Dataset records

'''

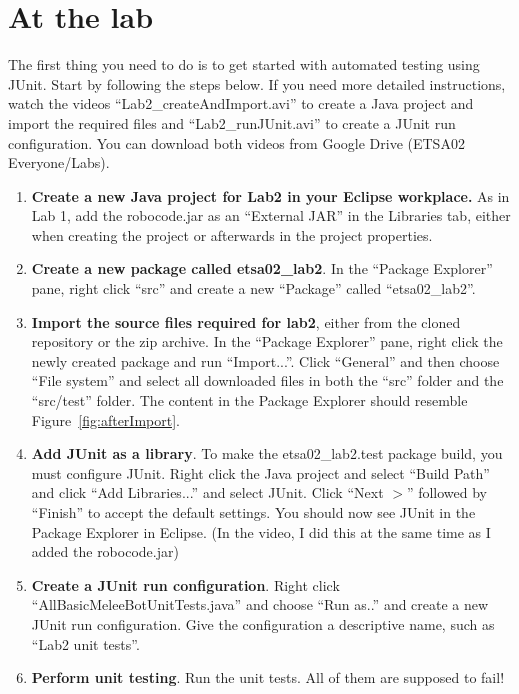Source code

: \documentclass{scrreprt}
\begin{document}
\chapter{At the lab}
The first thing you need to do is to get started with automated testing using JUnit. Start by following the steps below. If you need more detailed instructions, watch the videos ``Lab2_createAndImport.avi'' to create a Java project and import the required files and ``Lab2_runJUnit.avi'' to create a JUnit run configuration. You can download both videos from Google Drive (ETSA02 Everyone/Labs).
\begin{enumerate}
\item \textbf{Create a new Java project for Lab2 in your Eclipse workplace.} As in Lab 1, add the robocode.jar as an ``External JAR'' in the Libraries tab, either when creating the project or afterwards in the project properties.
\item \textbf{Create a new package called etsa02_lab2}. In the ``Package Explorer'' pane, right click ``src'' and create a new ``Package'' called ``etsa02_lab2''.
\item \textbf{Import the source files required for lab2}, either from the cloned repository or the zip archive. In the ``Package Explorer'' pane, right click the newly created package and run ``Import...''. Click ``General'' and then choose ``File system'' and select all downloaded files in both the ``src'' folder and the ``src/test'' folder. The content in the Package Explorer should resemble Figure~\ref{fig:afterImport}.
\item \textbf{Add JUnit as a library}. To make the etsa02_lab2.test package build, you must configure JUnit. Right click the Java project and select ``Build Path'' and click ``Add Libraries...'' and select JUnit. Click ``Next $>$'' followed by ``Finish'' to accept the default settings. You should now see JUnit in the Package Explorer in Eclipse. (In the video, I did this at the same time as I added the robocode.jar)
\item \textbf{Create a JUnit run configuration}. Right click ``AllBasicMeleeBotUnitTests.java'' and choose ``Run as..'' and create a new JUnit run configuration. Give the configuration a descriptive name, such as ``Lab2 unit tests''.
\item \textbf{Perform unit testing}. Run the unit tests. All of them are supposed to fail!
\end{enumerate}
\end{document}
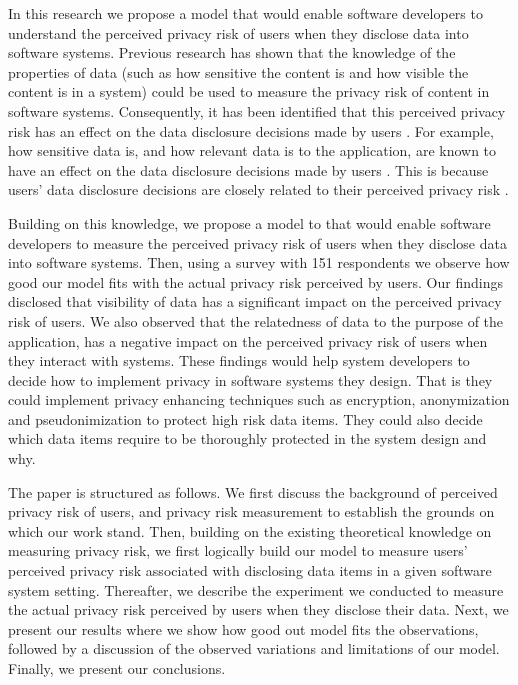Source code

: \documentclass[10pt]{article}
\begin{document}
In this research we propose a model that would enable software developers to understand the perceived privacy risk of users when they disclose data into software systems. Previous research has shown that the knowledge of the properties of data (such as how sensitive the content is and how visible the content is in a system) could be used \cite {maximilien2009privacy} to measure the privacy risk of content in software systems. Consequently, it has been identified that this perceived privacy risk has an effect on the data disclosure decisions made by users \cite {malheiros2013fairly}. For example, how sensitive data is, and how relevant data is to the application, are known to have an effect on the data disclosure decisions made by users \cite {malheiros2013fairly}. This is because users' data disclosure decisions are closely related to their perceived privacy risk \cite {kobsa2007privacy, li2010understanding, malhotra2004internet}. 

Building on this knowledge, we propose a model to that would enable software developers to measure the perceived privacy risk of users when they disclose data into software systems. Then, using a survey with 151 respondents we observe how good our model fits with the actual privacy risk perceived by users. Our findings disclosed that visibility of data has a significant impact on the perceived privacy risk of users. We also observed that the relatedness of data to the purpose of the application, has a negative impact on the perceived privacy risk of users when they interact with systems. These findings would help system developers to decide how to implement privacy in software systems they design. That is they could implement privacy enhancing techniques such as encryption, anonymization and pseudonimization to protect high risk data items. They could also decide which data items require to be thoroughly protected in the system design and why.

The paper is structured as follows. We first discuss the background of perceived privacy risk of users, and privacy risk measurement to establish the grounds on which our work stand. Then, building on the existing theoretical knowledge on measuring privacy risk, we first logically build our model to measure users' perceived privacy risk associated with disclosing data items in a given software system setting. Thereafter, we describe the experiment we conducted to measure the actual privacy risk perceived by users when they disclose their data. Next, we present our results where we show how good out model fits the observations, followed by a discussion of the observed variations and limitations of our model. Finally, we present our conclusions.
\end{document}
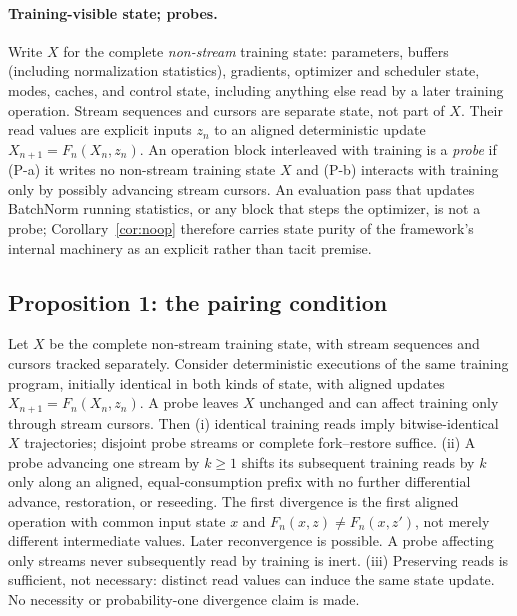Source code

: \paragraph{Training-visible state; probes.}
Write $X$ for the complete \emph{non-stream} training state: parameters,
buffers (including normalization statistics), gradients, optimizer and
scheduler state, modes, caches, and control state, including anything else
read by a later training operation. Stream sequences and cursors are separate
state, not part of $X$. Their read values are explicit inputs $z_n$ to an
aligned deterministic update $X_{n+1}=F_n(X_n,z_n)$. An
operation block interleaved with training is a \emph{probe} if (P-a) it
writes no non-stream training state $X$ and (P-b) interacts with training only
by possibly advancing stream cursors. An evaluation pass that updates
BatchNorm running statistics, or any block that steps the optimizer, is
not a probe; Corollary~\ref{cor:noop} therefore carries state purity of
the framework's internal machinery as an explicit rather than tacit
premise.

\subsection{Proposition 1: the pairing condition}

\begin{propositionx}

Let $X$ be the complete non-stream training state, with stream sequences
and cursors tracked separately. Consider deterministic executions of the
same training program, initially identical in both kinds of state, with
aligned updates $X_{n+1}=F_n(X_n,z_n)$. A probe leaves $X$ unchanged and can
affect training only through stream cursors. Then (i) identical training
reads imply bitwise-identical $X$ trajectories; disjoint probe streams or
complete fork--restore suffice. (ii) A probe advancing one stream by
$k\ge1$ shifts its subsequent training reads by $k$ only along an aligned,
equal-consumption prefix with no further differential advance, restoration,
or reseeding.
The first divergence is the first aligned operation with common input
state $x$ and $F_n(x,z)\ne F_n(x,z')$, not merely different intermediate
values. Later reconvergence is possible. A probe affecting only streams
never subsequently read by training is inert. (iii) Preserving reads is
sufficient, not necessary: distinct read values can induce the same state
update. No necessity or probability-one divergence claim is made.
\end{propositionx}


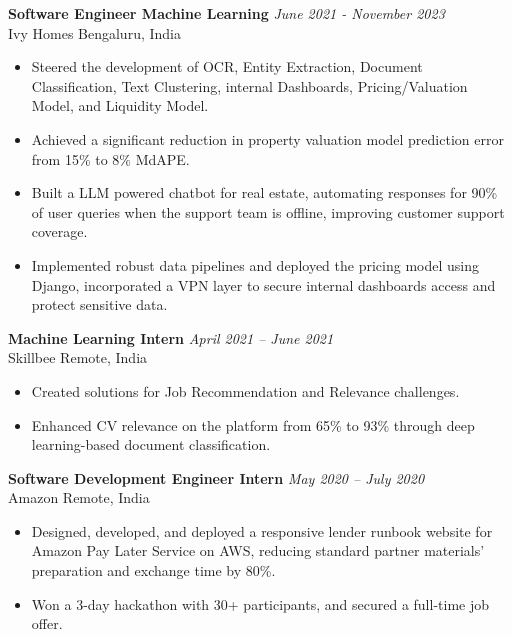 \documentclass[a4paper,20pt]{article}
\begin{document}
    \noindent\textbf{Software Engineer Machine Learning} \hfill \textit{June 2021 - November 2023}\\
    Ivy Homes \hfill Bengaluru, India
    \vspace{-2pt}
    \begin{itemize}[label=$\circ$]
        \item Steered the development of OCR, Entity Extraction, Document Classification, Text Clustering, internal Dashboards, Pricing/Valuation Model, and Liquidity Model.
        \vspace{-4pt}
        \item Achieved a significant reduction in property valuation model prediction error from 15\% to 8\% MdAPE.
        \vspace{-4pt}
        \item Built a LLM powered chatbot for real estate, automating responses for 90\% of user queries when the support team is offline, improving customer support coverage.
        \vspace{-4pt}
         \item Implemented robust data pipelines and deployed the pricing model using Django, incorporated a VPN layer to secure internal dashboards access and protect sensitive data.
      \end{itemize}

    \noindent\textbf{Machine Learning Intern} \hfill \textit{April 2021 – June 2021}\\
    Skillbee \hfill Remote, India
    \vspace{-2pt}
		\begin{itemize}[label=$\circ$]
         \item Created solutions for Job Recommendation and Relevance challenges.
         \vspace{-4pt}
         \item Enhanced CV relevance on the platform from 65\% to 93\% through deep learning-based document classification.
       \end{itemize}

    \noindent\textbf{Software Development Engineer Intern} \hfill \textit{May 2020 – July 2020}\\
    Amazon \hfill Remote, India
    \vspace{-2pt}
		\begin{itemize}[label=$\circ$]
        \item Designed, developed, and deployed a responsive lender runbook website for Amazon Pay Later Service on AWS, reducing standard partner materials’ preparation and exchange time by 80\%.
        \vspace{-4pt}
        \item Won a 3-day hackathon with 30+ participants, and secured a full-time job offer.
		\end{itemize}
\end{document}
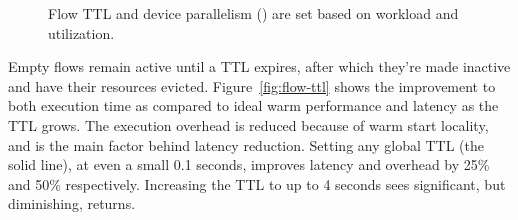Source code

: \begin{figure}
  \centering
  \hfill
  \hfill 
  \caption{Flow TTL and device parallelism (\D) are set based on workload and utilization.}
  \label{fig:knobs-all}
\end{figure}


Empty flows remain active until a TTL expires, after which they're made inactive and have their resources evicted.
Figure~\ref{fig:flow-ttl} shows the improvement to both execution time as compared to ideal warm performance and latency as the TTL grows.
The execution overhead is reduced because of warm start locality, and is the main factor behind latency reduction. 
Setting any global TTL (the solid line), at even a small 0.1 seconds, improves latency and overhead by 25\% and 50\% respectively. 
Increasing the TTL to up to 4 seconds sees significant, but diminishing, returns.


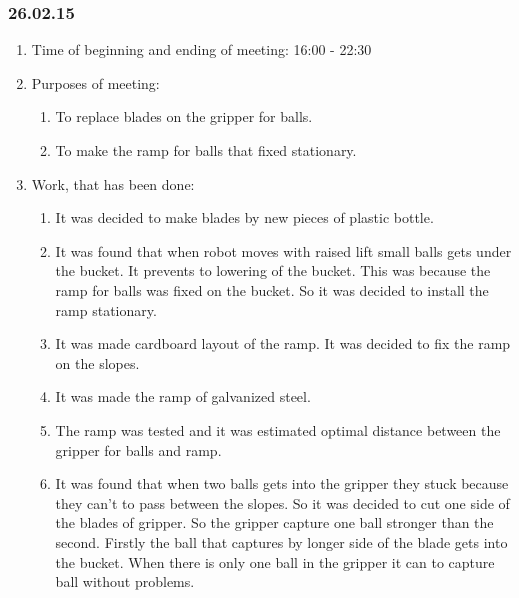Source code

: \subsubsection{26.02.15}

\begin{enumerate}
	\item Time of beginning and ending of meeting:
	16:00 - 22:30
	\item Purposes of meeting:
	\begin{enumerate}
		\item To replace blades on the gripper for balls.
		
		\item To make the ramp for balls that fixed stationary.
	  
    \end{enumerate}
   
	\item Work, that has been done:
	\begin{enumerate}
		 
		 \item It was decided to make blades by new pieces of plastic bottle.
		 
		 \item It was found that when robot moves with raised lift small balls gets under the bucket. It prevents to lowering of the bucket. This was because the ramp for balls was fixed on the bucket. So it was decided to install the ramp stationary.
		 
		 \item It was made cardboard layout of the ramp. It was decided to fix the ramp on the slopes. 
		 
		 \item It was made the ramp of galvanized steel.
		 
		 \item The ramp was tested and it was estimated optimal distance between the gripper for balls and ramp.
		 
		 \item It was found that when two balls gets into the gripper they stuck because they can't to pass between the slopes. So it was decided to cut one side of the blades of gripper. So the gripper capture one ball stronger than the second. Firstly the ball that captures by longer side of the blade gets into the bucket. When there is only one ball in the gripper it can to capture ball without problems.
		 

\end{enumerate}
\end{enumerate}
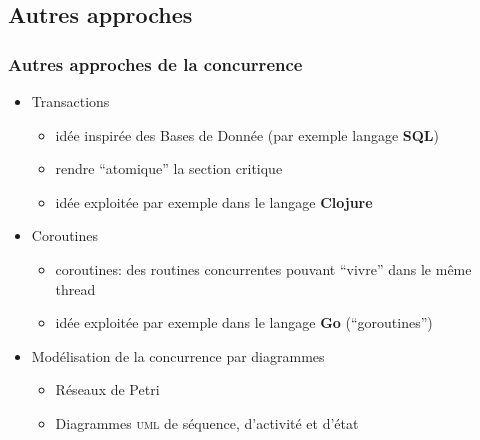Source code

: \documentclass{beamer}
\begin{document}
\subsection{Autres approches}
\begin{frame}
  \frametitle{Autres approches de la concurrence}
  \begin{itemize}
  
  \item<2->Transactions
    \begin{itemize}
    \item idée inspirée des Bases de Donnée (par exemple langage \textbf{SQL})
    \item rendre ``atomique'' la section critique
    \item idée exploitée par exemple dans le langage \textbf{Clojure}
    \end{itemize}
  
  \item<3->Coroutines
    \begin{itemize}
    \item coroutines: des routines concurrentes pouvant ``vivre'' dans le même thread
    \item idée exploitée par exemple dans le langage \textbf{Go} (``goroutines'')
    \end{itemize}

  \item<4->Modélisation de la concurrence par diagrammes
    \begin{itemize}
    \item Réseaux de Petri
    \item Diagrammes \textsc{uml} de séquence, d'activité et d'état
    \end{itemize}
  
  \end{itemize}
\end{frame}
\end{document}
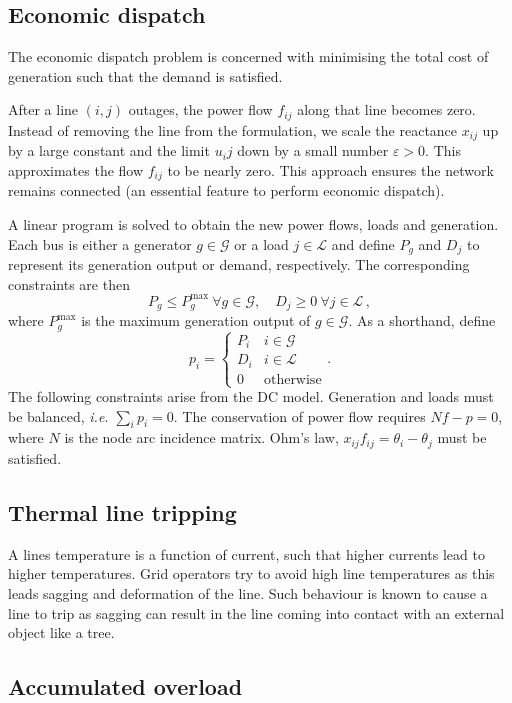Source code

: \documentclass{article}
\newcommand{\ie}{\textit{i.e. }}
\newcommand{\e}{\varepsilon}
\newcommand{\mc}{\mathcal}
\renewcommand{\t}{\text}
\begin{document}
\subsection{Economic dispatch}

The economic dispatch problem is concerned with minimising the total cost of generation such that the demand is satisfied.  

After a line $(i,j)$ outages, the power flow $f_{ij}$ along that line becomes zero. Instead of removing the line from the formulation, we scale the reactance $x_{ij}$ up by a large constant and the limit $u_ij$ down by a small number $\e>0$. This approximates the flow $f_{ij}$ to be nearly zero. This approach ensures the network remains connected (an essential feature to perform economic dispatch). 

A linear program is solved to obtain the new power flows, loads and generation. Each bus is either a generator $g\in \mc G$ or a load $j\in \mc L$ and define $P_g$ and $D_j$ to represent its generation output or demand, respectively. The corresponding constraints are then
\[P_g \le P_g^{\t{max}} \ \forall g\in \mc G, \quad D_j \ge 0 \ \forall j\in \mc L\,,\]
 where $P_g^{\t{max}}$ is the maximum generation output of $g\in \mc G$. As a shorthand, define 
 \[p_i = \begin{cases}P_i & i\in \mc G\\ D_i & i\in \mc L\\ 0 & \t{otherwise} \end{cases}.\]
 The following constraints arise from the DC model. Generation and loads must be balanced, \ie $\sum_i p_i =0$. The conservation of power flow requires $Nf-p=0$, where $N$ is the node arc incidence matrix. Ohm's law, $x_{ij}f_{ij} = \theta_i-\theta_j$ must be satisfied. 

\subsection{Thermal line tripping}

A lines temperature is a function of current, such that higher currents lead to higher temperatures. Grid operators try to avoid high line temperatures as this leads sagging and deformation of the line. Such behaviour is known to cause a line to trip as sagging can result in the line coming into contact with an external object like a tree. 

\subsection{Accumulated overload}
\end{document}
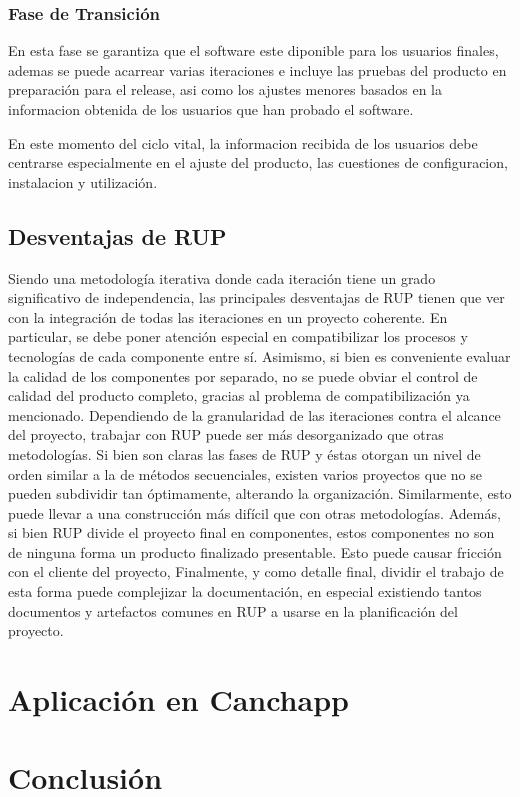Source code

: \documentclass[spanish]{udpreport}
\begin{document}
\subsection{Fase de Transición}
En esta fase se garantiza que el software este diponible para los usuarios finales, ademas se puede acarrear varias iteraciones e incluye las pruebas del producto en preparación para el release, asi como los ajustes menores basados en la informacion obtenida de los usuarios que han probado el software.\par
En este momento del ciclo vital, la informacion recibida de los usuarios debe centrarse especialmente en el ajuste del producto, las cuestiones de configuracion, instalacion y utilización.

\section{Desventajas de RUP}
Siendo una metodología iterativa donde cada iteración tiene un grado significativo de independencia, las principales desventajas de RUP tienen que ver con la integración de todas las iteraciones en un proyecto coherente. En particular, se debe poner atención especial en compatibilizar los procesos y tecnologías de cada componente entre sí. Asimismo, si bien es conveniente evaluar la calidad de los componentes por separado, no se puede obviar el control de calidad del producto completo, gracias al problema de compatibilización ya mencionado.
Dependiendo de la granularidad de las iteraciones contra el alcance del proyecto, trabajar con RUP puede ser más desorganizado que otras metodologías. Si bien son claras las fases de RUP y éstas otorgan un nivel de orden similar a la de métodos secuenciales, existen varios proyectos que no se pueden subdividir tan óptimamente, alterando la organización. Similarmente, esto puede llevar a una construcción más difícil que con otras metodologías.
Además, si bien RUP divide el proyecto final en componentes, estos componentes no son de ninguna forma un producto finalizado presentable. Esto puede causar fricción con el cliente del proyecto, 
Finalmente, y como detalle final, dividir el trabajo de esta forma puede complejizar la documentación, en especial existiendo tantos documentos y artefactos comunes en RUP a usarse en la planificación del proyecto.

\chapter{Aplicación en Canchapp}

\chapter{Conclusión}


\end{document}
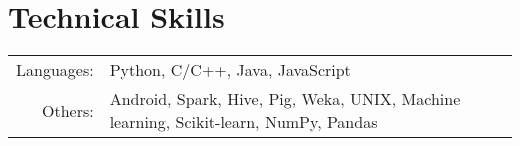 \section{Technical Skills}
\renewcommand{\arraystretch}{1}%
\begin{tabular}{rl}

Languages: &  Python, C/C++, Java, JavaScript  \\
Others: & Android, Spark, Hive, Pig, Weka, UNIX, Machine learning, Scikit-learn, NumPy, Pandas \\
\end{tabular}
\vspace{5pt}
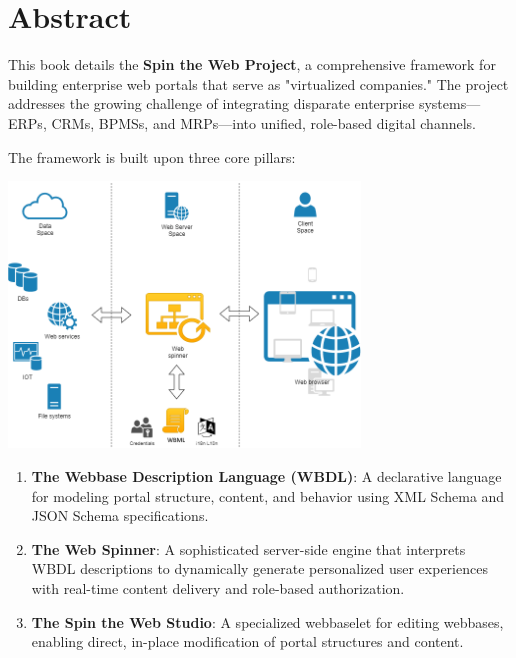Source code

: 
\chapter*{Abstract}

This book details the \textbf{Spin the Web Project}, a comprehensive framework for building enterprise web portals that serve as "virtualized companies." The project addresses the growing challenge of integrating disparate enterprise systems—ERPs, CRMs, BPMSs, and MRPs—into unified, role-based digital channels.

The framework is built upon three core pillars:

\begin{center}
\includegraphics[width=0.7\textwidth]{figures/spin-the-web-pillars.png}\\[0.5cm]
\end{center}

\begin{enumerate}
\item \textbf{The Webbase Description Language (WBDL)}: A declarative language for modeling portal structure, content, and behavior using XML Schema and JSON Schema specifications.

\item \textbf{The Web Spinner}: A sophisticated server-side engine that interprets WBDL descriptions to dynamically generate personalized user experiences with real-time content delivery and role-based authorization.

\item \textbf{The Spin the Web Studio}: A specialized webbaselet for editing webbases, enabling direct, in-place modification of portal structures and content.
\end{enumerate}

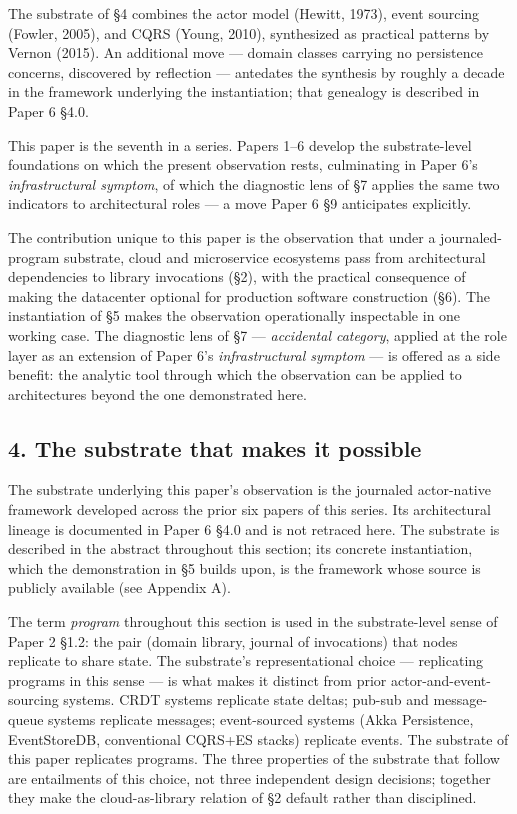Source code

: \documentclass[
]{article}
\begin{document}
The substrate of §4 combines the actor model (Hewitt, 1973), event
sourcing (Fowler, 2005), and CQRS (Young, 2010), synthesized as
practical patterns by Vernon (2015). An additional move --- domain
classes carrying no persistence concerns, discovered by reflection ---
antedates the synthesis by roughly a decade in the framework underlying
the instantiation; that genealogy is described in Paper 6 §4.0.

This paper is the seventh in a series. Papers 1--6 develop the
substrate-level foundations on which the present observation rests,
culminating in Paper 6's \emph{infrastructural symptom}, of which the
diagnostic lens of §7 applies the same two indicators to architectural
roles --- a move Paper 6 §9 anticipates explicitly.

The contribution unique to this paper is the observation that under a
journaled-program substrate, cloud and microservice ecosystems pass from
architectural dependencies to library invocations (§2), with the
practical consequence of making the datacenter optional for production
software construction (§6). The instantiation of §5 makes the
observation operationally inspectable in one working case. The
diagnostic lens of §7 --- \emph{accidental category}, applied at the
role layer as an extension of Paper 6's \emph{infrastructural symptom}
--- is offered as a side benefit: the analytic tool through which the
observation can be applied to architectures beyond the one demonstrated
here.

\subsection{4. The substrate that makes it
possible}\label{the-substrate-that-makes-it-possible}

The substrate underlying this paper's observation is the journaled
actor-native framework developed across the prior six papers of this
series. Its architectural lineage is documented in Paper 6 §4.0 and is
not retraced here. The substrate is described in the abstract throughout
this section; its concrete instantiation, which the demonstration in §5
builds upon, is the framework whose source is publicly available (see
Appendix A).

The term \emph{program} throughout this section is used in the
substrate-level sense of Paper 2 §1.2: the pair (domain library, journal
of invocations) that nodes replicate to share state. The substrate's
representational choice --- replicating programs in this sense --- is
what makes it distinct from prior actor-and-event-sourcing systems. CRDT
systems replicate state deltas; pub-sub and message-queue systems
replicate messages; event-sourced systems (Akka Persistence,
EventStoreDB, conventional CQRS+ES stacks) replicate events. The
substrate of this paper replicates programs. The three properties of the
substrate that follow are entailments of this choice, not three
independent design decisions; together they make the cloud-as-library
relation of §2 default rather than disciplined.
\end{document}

'''

* _Work task_
Line for line, output the entries above from the line with "The framework is" to the line with "--- is offered", both included, and nothing more. Skip pictures.

* _Exercise answer_
The framework is built upon three core pillars:

\begin{center}
\includegraphics[width=0.7\textwidth]{figures/spin-the-web-pillars.png}\\[0.5cm]
\end{center}

\begin{enumerate}
\item \textbf{The Webbase Description Language (WBDL)}: A declarative language for modeling portal structure, content, and behavior using XML Schema and JSON Schema specifications.

\item \textbf{The Web Spinner}: A sophisticated server-side engine that interprets WBDL descriptions to dynamically generate personalized user experiences with real-time content delivery and role-based authorization.

\item \textbf{The Spin the Web Studio}: A specialized webbaselet for editing webbases, enabling direct, in-place modification of portal structures and content.
\end{enumerate}

Source code

: \documentclass[
]{article}
\begin{document}
The substrate of §4 combines the actor model (Hewitt, 1973), event
sourcing (Fowler, 2005), and CQRS (Young, 2010), synthesized as
practical patterns by Vernon (2015). An additional move --- domain
classes carrying no persistence concerns, discovered by reflection ---
antedates the synthesis by roughly a decade in the framework underlying
the instantiation; that genealogy is described in Paper 6 §4.0.

This paper is the seventh in a series. Papers 1--6 develop the
substrate-level foundations on which the present observation rests,
culminating in Paper 6's \emph{infrastructural symptom}, of which the
diagnostic lens of §7 applies the same two indicators to architectural
roles --- a move Paper 6 §9 anticipates explicitly.

The contribution unique to this paper is the observation that under a
journaled-program substrate, cloud and microservice ecosystems pass from
architectural dependencies to library invocations (§2), with the
practical consequence of making the datacenter optional for production
software construction (§6). The instantiation of §5 makes the
observation operationally inspectable in one working case. The
diagnostic lens of §7 --- \emph{accidental category}, applied at the
role layer as an extension of Paper 6's \emph{infrastructural symptom}
--- is offered as a side benefit: the analytic tool through which the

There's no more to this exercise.